О чём они разговаривали — никто не узнал. Но после беседы он передал Оле конверт:
— Тут карта. На операцию, реабилитацию и немного на жизнь. Пин-код внутри, потом поменяешь. Каждый месяц буду туда переводить деньги — для Чубурашки. Не алименты — моя поддержка. Извини, что внук оказался ничтожеством, — и уже у двери, с неожиданной улыбкой добавил, — А я им ещё покажу злого Чубурашку!
Когда Оля заговорила с дочкой о возможности операции, та твёрдо отказалась:
— Нет. Я такая, какая есть. Я похожа на прадеда — и горжусь этим. Пусть любят не за уши, а за душу.
Время шло. Люсеньке исполнилось 23. Против опасений матери, поклонников у неё было предостаточно. А год назад появился Дима — и стал тем самым единственным.
От семьи отца за все эти годы не было ни весточки. Даже бабушка, мать Никиты, так ни разу и не позвонила внучке. Единственный, кто её не забывал — прадед. Он, как и обещал, продолжал переводить ей деньги, приглашал на дни рождения, но Люся приходила не сразу — сначала поздравляла по телефону, потом встречались вдвоём — в кафе или ресторане.
До своего 90-летия Никита Тимофеевич не дожил совсем чуть-чуть. Похороны были солидными, на уровне — статус обязывал.

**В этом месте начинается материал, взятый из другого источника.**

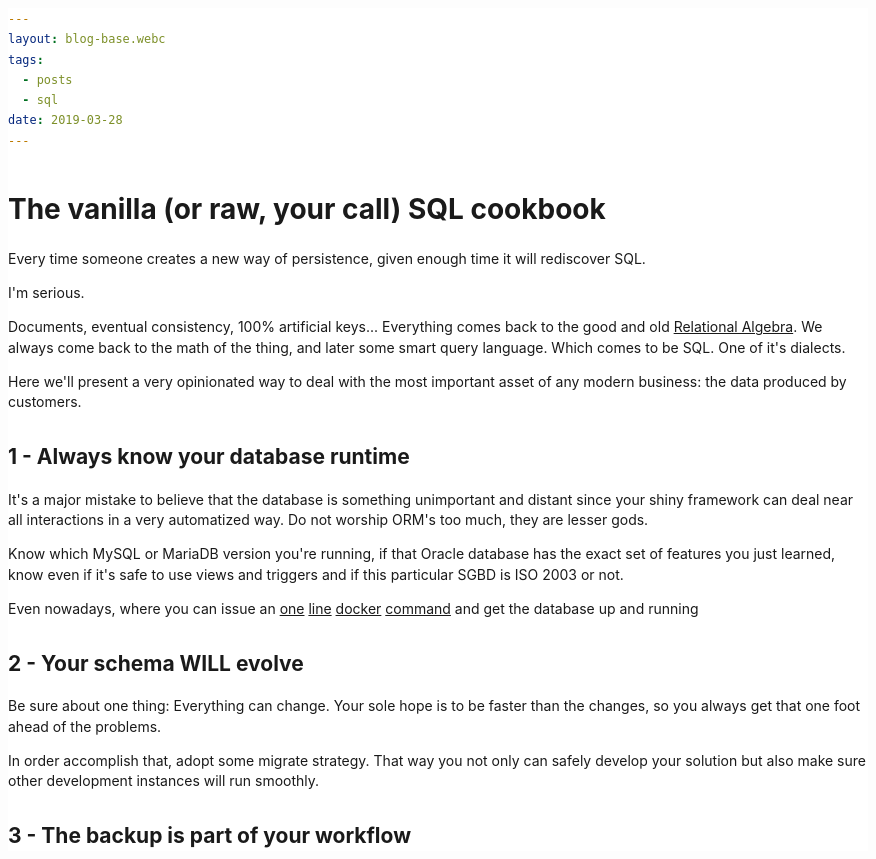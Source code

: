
 ```yaml
---
layout: blog-base.webc
tags: 
  - posts
  - sql
date: 2019-03-28
---
```

# The vanilla (or raw, your call) SQL cookbook

Every time someone creates a new way of persistence, given enough time it will
rediscover SQL.

I'm serious.

Documents, eventual consistency, 100% artificial keys... Everything comes back
to the good and old
[Relational Algebra](https://en.wikipedia.org/wiki/Relational_algebra). We
always come back to the math of the thing, and later some smart query language.
Which comes to be SQL. One of it's dialects.

Here we'll present a very opinionated way to deal with the most important asset
of any modern business: the data produced by customers.

## 1 - Always know your database runtime

It's a major mistake to believe that the database is something unimportant and
distant since your shiny framework can deal near all interactions in a very
automatized way. Do not worship ORM's too much, they are lesser gods.

Know which MySQL or MariaDB version you're running, if that Oracle database has
the exact set of features you just learned, know even if it's safe to use views
and triggers and if this particular SGBD is ISO 2003 or not.

Even nowadays, where you can issue an
[one](https://hub.docker.com/_/mysql#start-a-mysql-server-instance)
[line](https://hub.docker.com/_/postgres#start-a-postgres-instance)
[docker](https://hub.docker.com/r/oracleinanutshell/oracle-xe-11g)
[command](https://hub.docker.com/r/microsoft/mssql-server-linux) and get the
database up and running

## 2 - Your schema WILL evolve

Be sure about one thing: Everything can change. Your sole hope is to be faster
than the changes, so you always get that one foot ahead of the problems.

In order accomplish that, adopt some migrate strategy. That way you not only can
safely develop your solution but also make sure other development instances will
run smoothly.

## 3 - The backup is part of your workflow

А через несколько дней позвонил нотариус — пригласил на оглашение завещания.
Это стало шоком для всех, особенно когда в нотариальной конторе появилась Люсенька. О ней «наследники» даже и не вспомнили.
Их ждала неожиданность: каждому сыну, внуку и правнуку по 100 тысяч «на поддержание штанов». А всё остальное — квартиры, акции, счета — всё отходило Людмиле Никитичне. И не просто недвижимость — среди прочего были пакеты акций крупнейших компаний.
— Он точно был в своём уме? — зашептал один из двоюродных братьев.
— Все заключения есть, всё заверено, — спокойно ответил нотариус. — А вам, Людмила Никитична, лично письмо.
Люся поблагодарила, взяла конверт и вышла. Не обращая внимания на охваченных яростью родственников. У фонтана на площади, на скамейке, она открыла письмо.
«Моя Чубурашка. Ты — моя гордость. Единственная, кто унаследовал не только уши, но и дух. Я помню наш уговор — и выполняю. Но теперь ты свободна. Делай с ушами что хочешь. Это больше не обещание».
Люся улыбнулась сквозь слёзы. Посмотрела в небо и прошептала:
— А я ничего менять не буду. Мне и так хорошо.